The being looked down with keen interest at its own body and after a few moments looked back up and smiled. "Kind of," it said.
The Doctor shrugged nonchalantly, "Where's Jack?" he asked, his voice sounding almost cheerful.
"I took him."
"Why?"
"I needed him."
"Why?"
The being looked at him coolly for several seconds apparently considering its next statement carefully; it was a look The Doctor had seen on Jack's face many times.
"To build myself."
"Ah! And what about the one behind me?"
"I took her as well, but she wasn't as useful as I'd hoped."

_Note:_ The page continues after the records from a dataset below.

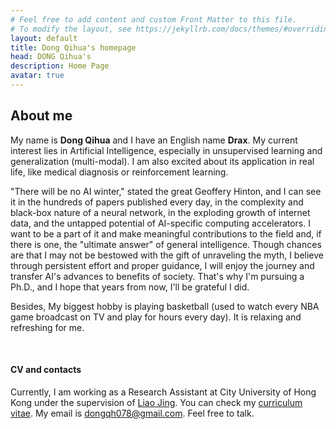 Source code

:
 ```yaml
---
# Feel free to add content and custom Front Matter to this file.
# To modify the layout, see https://jekyllrb.com/docs/themes/#overriding-theme-defaults
layout: default
title: Dong Qihua's homepage
head: DONG Qihua's
description: Home Page
avatar: true
---
```


## About me

My name is **Dong Qihua** and I have an English name **Drax**. My current interest lies in Artificial Intelligence, especially in unsupervised learning and generalization (multi-modal). I am also excited about its application in real life, like medical diagnosis or reinforcement learning. 

"There will be no AI winter," stated the great Geoffery Hinton, and I can see it in the hundreds of papers published every day, in the complexity and black-box nature of a neural network, in the exploding growth of internet data, and the untapped potential of AI-specific computing accelerators. I want to be a part of it and make meaningful contributions to the field and, if there is one, the "ultimate answer" of general intelligence. Though chances are that I may not be bestowed with the gift of unraveling the myth, I believe through persistent effort and proper guidance, I will enjoy the journey and transfer AI's advances to benefits of society. That's why I'm pursuing a Ph.D., and I hope that years from now, I'll be grateful I did.

Besides, My biggest hobby is playing basketball (used to watch every NBA game broadcast on TV and play for hours every day). It is relaxing and refreshing for me.

&nbsp;
&nbsp;
&nbsp;

#### CV and contacts
Currently, I am working as a Research Assistant at City University of Hong Kong under the supervision of [Liao Jing](https://liaojing.github.io/html/). You can check my [curriculum vitae](assets/CV1.pdf). My email is <dongqh078@gmail.com>. Feel free to talk.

"Sorry about that." The quality of The Doctor's voice suddenly shifted to a more ominous part of the tonal spectrum as his eyes narrowed. "Let her go."
"No, not until I have you. Even then, she may still be helpful." Again the being smiled, it was Jack's smile.
"Then we are stalemated."
"I think not. I can wait forever, can you?"
The Doctor noticed the breeze had picked up. Actually it was more of a sustained wind now than the previous gentle wafting.
"Release her and I am yours."
"My answer will not change. No…"
A different approach was perhaps warranted. "But… but… this makes no sense," The Doctor grimaced exaggeratedly. "Without the Eye of Harmony you can never hope to be complete. Even if you take me, absorb me, consume me, or whatever it is you plan to do, in the end without the Eye of Harmony…"
"I will take your ship as well."
"Ah," The Doctor said, trying to hide his dismay. Now that was something he hadn't anticipated.
"Well…" he drew out the word, buying time, creating a distraction, whatever. "That won't work either. Like I said, this makes no sense!"
"Why do you think that sense and nonsense are such static and rigid concepts?"
The Doctor had no immediate response to that. He had run out of clever repartees and, finally, he feared, time.